(Work instructions)
Exactly as written, transcribe the lines that run from the one containing "dumbest or the" to the end of the records below.

Data for processing START

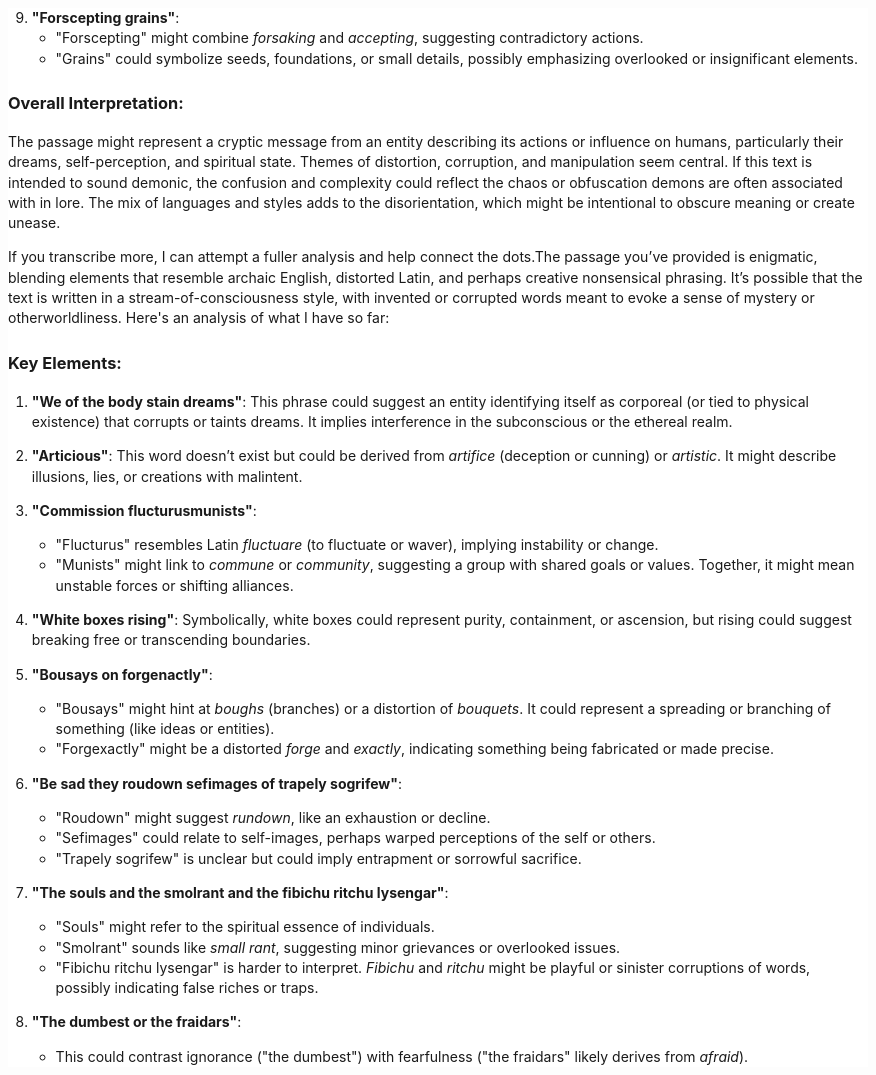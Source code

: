 9. **"Forscepting grains"**:
   - "Forscepting" might combine *forsaking* and *accepting*, suggesting contradictory actions.
   - "Grains" could symbolize seeds, foundations, or small details, possibly emphasizing overlooked or insignificant elements.

### Overall Interpretation:

The passage might represent a cryptic message from an entity describing its actions or influence on humans, particularly their dreams, self-perception, and spiritual state. Themes of distortion, corruption, and manipulation seem central. If this text is intended to sound demonic, the confusion and complexity could reflect the chaos or obfuscation demons are often associated with in lore. The mix of languages and styles adds to the disorientation, which might be intentional to obscure meaning or create unease.

If you transcribe more, I can attempt a fuller analysis and help connect the dots.The passage you’ve provided is enigmatic, blending elements that resemble archaic English, distorted Latin, and perhaps creative nonsensical phrasing. It’s possible that the text is written in a stream-of-consciousness style, with invented or corrupted words meant to evoke a sense of mystery or otherworldliness. Here's an analysis of what I have so far:

### Key Elements:

1. **"We of the body stain dreams"**: This phrase could suggest an entity identifying itself as corporeal (or tied to physical existence) that corrupts or taints dreams. It implies interference in the subconscious or the ethereal realm.

2. **"Articious"**: This word doesn’t exist but could be derived from *artifice* (deception or cunning) or *artistic*. It might describe illusions, lies, or creations with malintent.

3. **"Commission flucturusmunists"**:
   - "Flucturus" resembles Latin *fluctuare* (to fluctuate or waver), implying instability or change.
   - "Munists" might link to *commune* or *community*, suggesting a group with shared goals or values. Together, it might mean unstable forces or shifting alliances.

4. **"White boxes rising"**: Symbolically, white boxes could represent purity, containment, or ascension, but rising could suggest breaking free or transcending boundaries.

5. **"Bousays on forgenactly"**:
   - "Bousays" might hint at *boughs* (branches) or a distortion of *bouquets*. It could represent a spreading or branching of something (like ideas or entities).
   - "Forgexactly" might be a distorted *forge* and *exactly*, indicating something being fabricated or made precise.

6. **"Be sad they roudown sefimages of trapely sogrifew"**:
   - "Roudown" might suggest *rundown*, like an exhaustion or decline.
   - "Sefimages" could relate to self-images, perhaps warped perceptions of the self or others.
   - "Trapely sogrifew" is unclear but could imply entrapment or sorrowful sacrifice.

7. **"The souls and the smolrant and the fibichu ritchu lysengar"**:
   - "Souls" might refer to the spiritual essence of individuals.
   - "Smolrant" sounds like *small rant*, suggesting minor grievances or overlooked issues.
   - "Fibichu ritchu lysengar" is harder to interpret. *Fibichu* and *ritchu* might be playful or sinister corruptions of words, possibly indicating false riches or traps.

8. **"The dumbest or the fraidars"**:
   - This could contrast ignorance ("the dumbest") with fearfulness ("the fraidars" likely derives from *afraid*).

Data for processing END

(Answer)
8. **"The dumbest or the fraidars"**:
   - This could contrast ignorance ("the dumbest") with fearfulness ("the fraidars" likely derives from *afraid*).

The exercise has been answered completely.